> [WHAT YOU NEED TO DO] From the entries, copy every line that carries the string "pipe".

(Saved entries)
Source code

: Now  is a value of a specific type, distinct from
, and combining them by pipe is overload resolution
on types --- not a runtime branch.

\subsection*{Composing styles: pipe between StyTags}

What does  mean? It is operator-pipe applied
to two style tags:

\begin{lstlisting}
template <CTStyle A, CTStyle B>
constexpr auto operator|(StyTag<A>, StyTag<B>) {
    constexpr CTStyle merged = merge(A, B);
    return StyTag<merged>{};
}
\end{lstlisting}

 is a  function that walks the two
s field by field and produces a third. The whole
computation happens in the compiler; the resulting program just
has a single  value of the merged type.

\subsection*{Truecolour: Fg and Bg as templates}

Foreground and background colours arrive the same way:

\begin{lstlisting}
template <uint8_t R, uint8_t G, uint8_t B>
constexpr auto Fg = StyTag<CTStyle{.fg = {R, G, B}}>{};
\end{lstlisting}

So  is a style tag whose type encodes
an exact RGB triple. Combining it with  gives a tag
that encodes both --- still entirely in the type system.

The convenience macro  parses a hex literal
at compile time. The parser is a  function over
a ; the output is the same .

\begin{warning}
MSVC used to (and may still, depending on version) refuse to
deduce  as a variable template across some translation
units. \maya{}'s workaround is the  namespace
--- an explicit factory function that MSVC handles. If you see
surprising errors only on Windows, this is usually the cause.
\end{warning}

> [WRITTEN RESPONSE]
, and combining them by pipe is overload resolution
\subsection*{Composing styles: pipe between StyTags}
What does  mean? It is operator-pipe applied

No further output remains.